Councils technically insolvent
INCOMING councillors throughout the country face a herculean task ahead as they will be welcomed by empty coffers.
When they assume office in the coming weeks, a baptism of fire awaits the newly-elected councillors since nearly all the municipalities are in the red.
A lot of fire-fighting is expected from day one, in terms of servicing financial obligations, including paying workers, while at the same time ensuring that the expectations of residents are met.
While most councils struggled to operate in the black during the hyperinflationary era between 2000 and 2008, the formal adoption of multi-currencies in February 2009 is still to offer them respite.
In fact, a populist directive issued to councils by the government last month has worsened their cash-flows in what could further strain relations between residents and the city fathers.

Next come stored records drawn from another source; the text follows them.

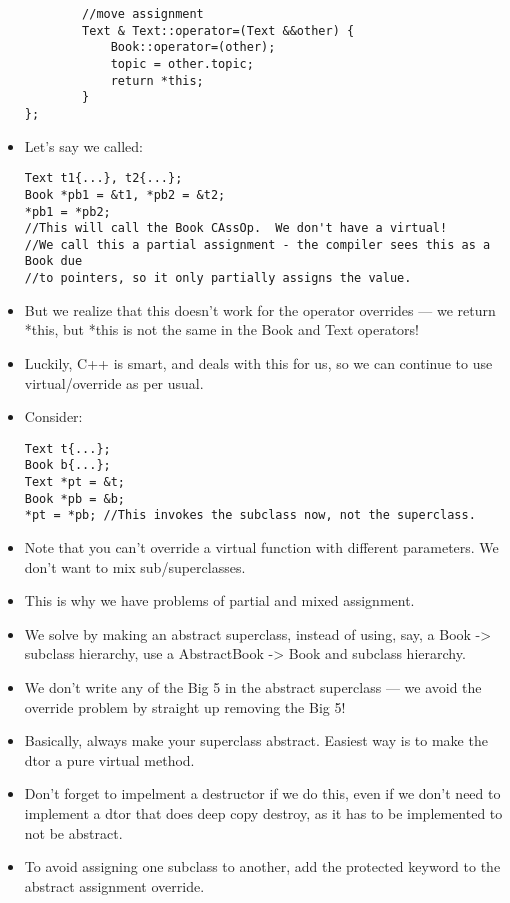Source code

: \documentclass{article}
\begin{document}
\begin{itemize}
\begin{lstlisting}
        //move assignment
        Text & Text::operator=(Text &&other) {
            Book::operator=(other);
            topic = other.topic;
            return *this;
        }
};
\end{lstlisting}
\item Let's say we called:
\begin{lstlisting}
Text t1{...}, t2{...};
Book *pb1 = &t1, *pb2 = &t2;
*pb1 = *pb2;
//This will call the Book CAssOp.  We don't have a virtual!
//We call this a partial assignment - the compiler sees this as a Book due
//to pointers, so it only partially assigns the value.
\end{lstlisting}
\item But we realize that this doesn't work for the operator overrides --- we return *this, but *this is not the same in the Book and Text operators!  
\item Luckily, C++ is smart, and deals with this for us, so we can continue to use virtual/override as per usual.
\item Consider:
\begin{lstlisting}
Text t{...};
Book b{...};
Text *pt = &t;
Book *pb = &b;
*pt = *pb; //This invokes the subclass now, not the superclass.
\end{lstlisting}
\item Note that you can't override a virtual function with different parameters.  We don't want to mix sub/superclasses.
\item This is why we have problems of partial and mixed assignment.
\item We solve by making an abstract superclass, instead of using, say, a Book -> subclass hierarchy, use a AbstractBook -> Book and subclass hierarchy.
\item We don't write any of the Big 5 in the abstract superclass --- we avoid the override problem by straight up removing the Big 5!
\item Basically, always make your superclass abstract.  Easiest way is to make the dtor a pure virtual method.
\item Don't forget to impelment a destructor if we do this, even if we don't need to implement a dtor that does deep copy destroy, as it has to be implemented to not be abstract.
\item To avoid assigning one subclass to another, add the protected keyword to the abstract assignment override.  
\end{itemize}
\end{document}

Ahead of the July 31 polls, councils were ordered to write-off all domestic debts, wiping off a significant portion of their debtors book.
At the stroke of the pen, councils found themselves having to mark down debts owed by residents, amounting to millions of greenbacks.

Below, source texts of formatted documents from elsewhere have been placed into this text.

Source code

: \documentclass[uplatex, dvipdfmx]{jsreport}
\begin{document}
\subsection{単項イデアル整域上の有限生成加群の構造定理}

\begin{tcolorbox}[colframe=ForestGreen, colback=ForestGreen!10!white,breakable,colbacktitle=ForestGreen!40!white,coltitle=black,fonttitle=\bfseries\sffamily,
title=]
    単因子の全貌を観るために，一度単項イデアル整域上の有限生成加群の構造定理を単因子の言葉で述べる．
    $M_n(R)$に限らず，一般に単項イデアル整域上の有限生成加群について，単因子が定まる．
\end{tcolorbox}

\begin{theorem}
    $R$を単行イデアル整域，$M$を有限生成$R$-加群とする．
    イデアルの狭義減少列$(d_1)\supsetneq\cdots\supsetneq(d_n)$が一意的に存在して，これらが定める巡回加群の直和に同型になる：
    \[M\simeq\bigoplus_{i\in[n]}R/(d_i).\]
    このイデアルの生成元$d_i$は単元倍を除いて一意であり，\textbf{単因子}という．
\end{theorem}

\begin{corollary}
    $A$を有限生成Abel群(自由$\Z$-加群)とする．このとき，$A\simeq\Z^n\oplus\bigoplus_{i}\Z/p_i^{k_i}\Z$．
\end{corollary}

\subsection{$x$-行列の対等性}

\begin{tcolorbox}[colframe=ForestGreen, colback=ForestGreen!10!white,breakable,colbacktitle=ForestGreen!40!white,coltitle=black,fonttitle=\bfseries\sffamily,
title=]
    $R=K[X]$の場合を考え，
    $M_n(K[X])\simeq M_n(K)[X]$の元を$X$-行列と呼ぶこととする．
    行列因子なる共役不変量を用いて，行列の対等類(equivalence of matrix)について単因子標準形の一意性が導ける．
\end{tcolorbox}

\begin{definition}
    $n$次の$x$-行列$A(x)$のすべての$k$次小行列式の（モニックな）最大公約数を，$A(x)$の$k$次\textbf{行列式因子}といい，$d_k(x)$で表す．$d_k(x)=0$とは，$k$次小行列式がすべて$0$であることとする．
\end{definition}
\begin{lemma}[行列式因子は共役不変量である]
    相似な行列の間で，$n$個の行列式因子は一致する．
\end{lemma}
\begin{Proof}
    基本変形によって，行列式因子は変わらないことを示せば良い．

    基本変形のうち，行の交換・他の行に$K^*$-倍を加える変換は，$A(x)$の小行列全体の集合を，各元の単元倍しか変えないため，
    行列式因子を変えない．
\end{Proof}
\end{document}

In order to meet their overheads, city fathers have unleashed their credit control teams to compel corporates and residents who started on a new slate from last month to clear their debts on time, or risk legal action.
Because of the difficult operating environment, most companies and residents are at the risk of losing their assets in the event that the messenger of court has been called to swing into action.

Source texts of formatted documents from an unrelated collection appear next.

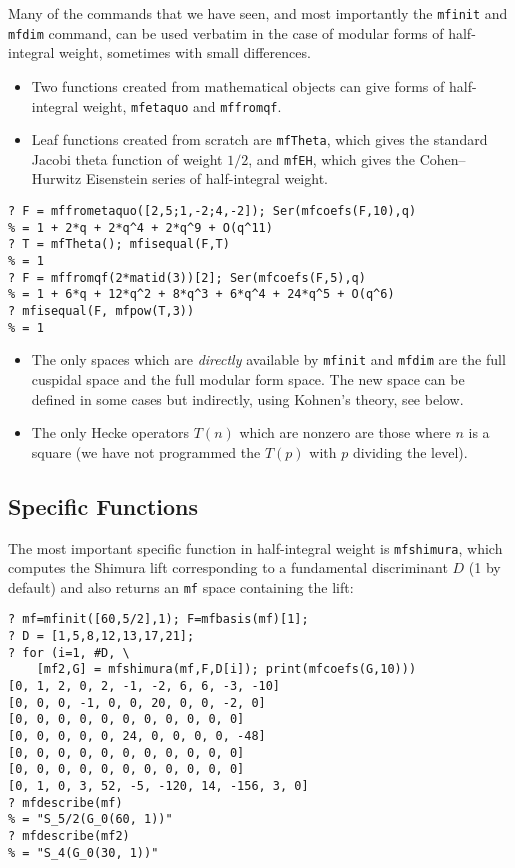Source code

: \documentclass[11pt]{article}
\def\kbd#1{{\tt #1}}
\begin{document}
Many of the commands that we have seen, and most importantly the
\kbd{mfinit} and \kbd{mfdim} command, can be used verbatim in the case
of modular forms of half-integral weight, sometimes with small differences.
\begin{itemize}
\item Two functions created from mathematical objects can give forms
of half-integral weight, \kbd{mfetaquo} and \kbd{mffromqf}.

\item Leaf functions created from scratch are \kbd{mfTheta}, which gives the
standard Jacobi theta function of weight $1/2$, and \kbd{mfEH}, which gives
the Cohen--Hurwitz Eisenstein series of half-integral weight.

\end{itemize}

\begin{verbatim}
? F = mffrometaquo([2,5;1,-2;4,-2]); Ser(mfcoefs(F,10),q)
% = 1 + 2*q + 2*q^4 + 2*q^9 + O(q^11)
? T = mfTheta(); mfisequal(F,T)
% = 1
? F = mffromqf(2*matid(3))[2]; Ser(mfcoefs(F,5),q)
% = 1 + 6*q + 12*q^2 + 8*q^3 + 6*q^4 + 24*q^5 + O(q^6)
? mfisequal(F, mfpow(T,3))
% = 1
\end{verbatim}

\begin{itemize}\item The only spaces which are \emph{directly} available
by \kbd{mfinit} and \kbd{mfdim} are the full cuspidal space and the full
modular form space. The new space can be defined in some cases but indirectly,
using Kohnen's theory, see below.
\item The only Hecke operators $T(n)$ which are nonzero are those where
$n$ is a square (we have not programmed the $T(p)$ with $p$ dividing the
level).
\end{itemize}

\subsection{Specific Functions}

The most important specific function in half-integral weight is
\kbd{mfshimura}, which computes the Shimura lift corresponding to a
fundamental discriminant $D$ (1 by default) and also returns an \kbd{mf} space
containing the lift:

\begin{verbatim}
? mf=mfinit([60,5/2],1); F=mfbasis(mf)[1];
? D = [1,5,8,12,13,17,21];
? for (i=1, #D, \
    [mf2,G] = mfshimura(mf,F,D[i]); print(mfcoefs(G,10)))
[0, 1, 2, 0, 2, -1, -2, 6, 6, -3, -10]
[0, 0, 0, -1, 0, 0, 20, 0, 0, -2, 0]
[0, 0, 0, 0, 0, 0, 0, 0, 0, 0, 0]
[0, 0, 0, 0, 0, 24, 0, 0, 0, 0, -48]
[0, 0, 0, 0, 0, 0, 0, 0, 0, 0, 0]
[0, 0, 0, 0, 0, 0, 0, 0, 0, 0, 0]
[0, 1, 0, 3, 52, -5, -120, 14, -156, 3, 0]
? mfdescribe(mf)
% = "S_5/2(G_0(60, 1))"
? mfdescribe(mf2)
% = "S_4(G_0(30, 1))"
\end{verbatim}
\end{document}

The Harare City Council (HCC) has been the first to fire warning shots at defaulters. This week, the administrators of the capital city threatened to take legal action against those who do not pay their bills from July in order to improve revenue generation.
What has worsened the plight of the municipalities countrywide is that customers who had been religiously honouring their bills immediately stopped paying soon after the government issued the controversial directive, denying councils of the much-needed revenue.
For instance, monthly revenue collection for Bulawayo City Council (BCC) has declined by nearly 65 percent from US$6,9 million to US$2,4 million.
BCC public relations officer, Bongiwe Ngwenya, said council was struggling to buy diesel to fuel its vehicles for basic operations such as garbage collection and attending to burst pipes and sewers.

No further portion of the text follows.